WHAT IS REQUIRED –
Lines with the word "https" in them are the ones to copy from the records.

INPUT DATA –
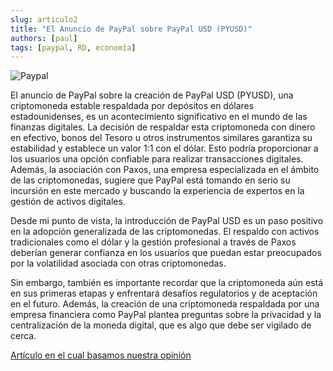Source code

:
 ```yaml
---
slug: articulo2
title: "El Anuncio de PayPal sobre PayPal USD (PYUSD)"
authors: [paul]
tags: [paypal, RD, economía]
---
```


![Paypal](https://i.pcmag.com/imagery/reviews/068BjcjwBw0snwHIq0KNo5m-15..v1602794215.png)

El anuncio de PayPal sobre la creación de PayPal USD (PYUSD), una criptomoneda estable respaldada por depósitos en dólares estadounidenses, es un acontecimiento significativo en el mundo de las finanzas digitales. La decisión de respaldar esta criptomoneda con dinero en efectivo, bonos del Tesoro u otros instrumentos similares garantiza su estabilidad y establece un valor 1:1 con el dólar. Esto podría proporcionar a los usuarios una opción confiable para realizar transacciones digitales.
Además, la asociación con Paxos, una empresa especializada en el ámbito de las criptomonedas, sugiere que PayPal está tomando en serio su incursión en este mercado y buscando la experiencia de expertos en la gestión de activos digitales.

Desde mi punto de vista, la introducción de PayPal USD es un paso positivo en la adopción generalizada de las criptomonedas. El respaldo con activos tradicionales como el dólar y la gestión profesional a través de Paxos deberían generar confianza en los usuarios que puedan estar preocupados por la volatilidad asociada con otras criptomonedas.

Sin embargo, también es importante recordar que la criptomoneda aún está en sus primeras etapas y enfrentará desafíos regulatorios y de aceptación en el futuro. Además, la creación de una criptomoneda respaldada por una empresa financiera como PayPal plantea preguntas sobre la privacidad y la centralización de la moneda digital, que es algo que debe ser vigilado de cerca.

[Artículo en el cual basamos nuestra opinión](https://eldinero.com.do/241384/paypal-presenta-una-criptomoneda-estable-respaldada-por-depositos-en-dolares/)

EXERCISE RESPONSE –
![Paypal](https://i.pcmag.com/imagery/reviews/068BjcjwBw0snwHIq0KNo5m-15..v1602794215.png)
[Artículo en el cual basamos nuestra opinión](https://eldinero.com.do/241384/paypal-presenta-una-criptomoneda-estable-respaldada-por-depositos-en-dolares/)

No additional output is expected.